■ Provided material ■
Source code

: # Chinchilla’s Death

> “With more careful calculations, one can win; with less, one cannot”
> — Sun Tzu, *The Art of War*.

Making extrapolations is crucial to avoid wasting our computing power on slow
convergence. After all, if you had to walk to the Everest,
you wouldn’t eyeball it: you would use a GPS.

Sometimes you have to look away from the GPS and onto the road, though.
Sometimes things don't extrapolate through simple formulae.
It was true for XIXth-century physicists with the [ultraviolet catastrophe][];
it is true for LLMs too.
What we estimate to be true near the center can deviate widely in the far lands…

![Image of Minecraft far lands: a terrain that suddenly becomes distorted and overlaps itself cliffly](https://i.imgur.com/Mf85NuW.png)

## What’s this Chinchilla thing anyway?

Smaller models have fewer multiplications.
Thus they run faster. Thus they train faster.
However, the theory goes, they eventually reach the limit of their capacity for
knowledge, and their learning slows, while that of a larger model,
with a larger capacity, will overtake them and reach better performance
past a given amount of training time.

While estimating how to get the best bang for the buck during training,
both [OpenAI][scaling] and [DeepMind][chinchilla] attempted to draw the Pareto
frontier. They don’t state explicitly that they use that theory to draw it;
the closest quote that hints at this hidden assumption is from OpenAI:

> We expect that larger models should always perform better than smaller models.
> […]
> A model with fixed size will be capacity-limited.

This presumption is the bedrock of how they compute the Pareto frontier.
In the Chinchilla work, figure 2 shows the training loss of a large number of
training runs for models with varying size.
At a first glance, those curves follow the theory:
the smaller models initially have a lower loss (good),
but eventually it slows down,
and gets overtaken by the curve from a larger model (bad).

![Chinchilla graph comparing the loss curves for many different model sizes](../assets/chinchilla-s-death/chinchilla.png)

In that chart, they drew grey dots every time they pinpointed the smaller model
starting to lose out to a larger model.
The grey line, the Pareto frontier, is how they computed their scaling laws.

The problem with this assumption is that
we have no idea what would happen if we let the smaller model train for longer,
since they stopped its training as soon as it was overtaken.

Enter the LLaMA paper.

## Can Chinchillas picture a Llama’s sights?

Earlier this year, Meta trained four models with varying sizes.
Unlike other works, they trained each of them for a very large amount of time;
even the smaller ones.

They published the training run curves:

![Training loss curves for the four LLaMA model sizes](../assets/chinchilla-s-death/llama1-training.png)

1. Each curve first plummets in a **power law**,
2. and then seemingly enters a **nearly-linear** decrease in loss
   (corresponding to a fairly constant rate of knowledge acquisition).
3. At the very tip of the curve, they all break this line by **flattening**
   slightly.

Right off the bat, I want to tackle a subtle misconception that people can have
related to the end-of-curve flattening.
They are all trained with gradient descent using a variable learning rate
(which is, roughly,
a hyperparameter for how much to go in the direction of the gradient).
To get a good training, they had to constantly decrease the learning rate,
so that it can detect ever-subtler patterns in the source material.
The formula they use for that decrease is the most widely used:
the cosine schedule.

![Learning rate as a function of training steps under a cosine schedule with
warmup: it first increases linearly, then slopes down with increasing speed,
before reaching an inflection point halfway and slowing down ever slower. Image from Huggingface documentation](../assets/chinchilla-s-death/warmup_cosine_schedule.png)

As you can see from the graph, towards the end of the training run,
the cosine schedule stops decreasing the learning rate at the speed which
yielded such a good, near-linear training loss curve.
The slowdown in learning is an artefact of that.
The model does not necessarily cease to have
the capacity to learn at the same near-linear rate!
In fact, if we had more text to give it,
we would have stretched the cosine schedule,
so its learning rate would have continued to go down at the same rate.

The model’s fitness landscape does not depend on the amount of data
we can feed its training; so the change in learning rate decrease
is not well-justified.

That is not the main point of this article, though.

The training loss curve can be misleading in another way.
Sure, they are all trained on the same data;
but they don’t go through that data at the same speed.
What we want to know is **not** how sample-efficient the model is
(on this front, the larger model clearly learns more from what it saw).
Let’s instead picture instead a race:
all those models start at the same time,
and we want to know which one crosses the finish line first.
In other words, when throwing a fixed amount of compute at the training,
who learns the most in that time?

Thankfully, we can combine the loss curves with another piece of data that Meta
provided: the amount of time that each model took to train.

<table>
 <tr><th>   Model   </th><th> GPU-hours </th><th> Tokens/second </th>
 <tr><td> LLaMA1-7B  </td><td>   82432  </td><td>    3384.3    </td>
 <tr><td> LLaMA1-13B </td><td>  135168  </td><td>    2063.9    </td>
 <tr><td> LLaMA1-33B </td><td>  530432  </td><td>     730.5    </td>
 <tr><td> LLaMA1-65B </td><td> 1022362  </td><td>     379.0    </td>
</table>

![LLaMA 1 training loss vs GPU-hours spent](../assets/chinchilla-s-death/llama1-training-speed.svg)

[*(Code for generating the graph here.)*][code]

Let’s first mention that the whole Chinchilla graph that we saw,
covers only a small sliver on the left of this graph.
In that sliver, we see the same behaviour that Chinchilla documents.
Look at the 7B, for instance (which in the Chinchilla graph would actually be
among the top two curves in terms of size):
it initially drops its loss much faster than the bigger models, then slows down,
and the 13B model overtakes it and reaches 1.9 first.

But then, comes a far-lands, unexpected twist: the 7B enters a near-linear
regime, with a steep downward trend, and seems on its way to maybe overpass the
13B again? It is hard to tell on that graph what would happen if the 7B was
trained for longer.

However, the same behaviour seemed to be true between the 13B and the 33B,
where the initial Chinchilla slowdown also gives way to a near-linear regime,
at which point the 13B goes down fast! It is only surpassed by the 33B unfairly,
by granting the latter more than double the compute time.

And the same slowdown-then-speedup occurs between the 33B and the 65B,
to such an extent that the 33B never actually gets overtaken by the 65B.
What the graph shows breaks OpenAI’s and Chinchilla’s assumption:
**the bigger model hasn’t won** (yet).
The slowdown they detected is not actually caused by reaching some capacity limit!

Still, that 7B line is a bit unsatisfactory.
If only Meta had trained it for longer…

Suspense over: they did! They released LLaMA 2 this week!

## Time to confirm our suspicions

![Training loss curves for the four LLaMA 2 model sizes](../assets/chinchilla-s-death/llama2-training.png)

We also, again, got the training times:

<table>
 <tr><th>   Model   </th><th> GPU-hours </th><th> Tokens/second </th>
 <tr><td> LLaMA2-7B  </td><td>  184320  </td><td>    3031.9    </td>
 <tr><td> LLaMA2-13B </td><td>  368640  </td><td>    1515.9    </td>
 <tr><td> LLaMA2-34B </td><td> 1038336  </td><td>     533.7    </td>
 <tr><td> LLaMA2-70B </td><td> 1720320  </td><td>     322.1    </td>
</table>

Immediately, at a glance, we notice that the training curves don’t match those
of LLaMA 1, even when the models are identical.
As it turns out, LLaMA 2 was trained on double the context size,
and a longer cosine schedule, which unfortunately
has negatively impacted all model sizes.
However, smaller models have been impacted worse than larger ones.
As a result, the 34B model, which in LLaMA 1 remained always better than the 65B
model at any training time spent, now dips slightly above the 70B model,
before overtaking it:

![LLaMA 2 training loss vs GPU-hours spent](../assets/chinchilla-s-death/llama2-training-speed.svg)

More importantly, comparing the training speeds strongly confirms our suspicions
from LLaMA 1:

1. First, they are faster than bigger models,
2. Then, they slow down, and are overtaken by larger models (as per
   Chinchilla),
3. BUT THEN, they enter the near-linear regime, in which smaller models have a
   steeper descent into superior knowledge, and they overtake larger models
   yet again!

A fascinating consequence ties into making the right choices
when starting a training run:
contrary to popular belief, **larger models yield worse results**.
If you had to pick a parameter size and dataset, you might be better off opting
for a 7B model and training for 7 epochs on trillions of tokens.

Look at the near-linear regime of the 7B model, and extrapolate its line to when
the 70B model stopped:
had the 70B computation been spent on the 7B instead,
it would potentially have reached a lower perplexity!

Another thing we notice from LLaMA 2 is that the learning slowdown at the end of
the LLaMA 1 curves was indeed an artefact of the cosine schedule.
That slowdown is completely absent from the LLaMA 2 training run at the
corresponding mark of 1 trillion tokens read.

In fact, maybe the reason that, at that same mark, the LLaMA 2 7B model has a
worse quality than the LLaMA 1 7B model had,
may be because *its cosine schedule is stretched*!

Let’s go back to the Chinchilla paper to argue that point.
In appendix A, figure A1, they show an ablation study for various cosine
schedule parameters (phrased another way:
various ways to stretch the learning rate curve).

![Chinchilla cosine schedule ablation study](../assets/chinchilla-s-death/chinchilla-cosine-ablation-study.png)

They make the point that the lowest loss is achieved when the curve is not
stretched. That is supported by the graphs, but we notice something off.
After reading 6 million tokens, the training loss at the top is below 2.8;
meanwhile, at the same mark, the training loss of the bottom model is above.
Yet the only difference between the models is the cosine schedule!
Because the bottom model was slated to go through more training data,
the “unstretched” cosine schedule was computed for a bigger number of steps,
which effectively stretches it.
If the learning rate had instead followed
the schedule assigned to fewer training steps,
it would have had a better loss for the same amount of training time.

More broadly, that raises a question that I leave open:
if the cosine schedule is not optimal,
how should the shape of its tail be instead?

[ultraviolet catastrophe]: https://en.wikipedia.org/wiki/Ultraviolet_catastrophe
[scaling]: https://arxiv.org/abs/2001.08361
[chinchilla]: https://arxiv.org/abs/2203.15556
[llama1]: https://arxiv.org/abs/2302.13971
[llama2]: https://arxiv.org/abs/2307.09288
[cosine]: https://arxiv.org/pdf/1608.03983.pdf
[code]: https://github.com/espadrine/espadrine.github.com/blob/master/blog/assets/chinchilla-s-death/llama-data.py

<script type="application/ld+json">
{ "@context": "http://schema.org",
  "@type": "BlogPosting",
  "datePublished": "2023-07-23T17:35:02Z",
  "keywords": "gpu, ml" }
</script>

■ What needs to be done ■
Lines from the start of the material above through the line containing "Sometimes things don't" are to be duplicated exactly, and only those.

■ Answer box ■
Source code

: # Chinchilla’s Death

> “With more careful calculations, one can win; with less, one cannot”
> — Sun Tzu, *The Art of War*.

Making extrapolations is crucial to avoid wasting our computing power on slow
convergence. After all, if you had to walk to the Everest,
you wouldn’t eyeball it: you would use a GPS.

Sometimes you have to look away from the GPS and onto the road, though.
Sometimes things don't extrapolate through simple formulae.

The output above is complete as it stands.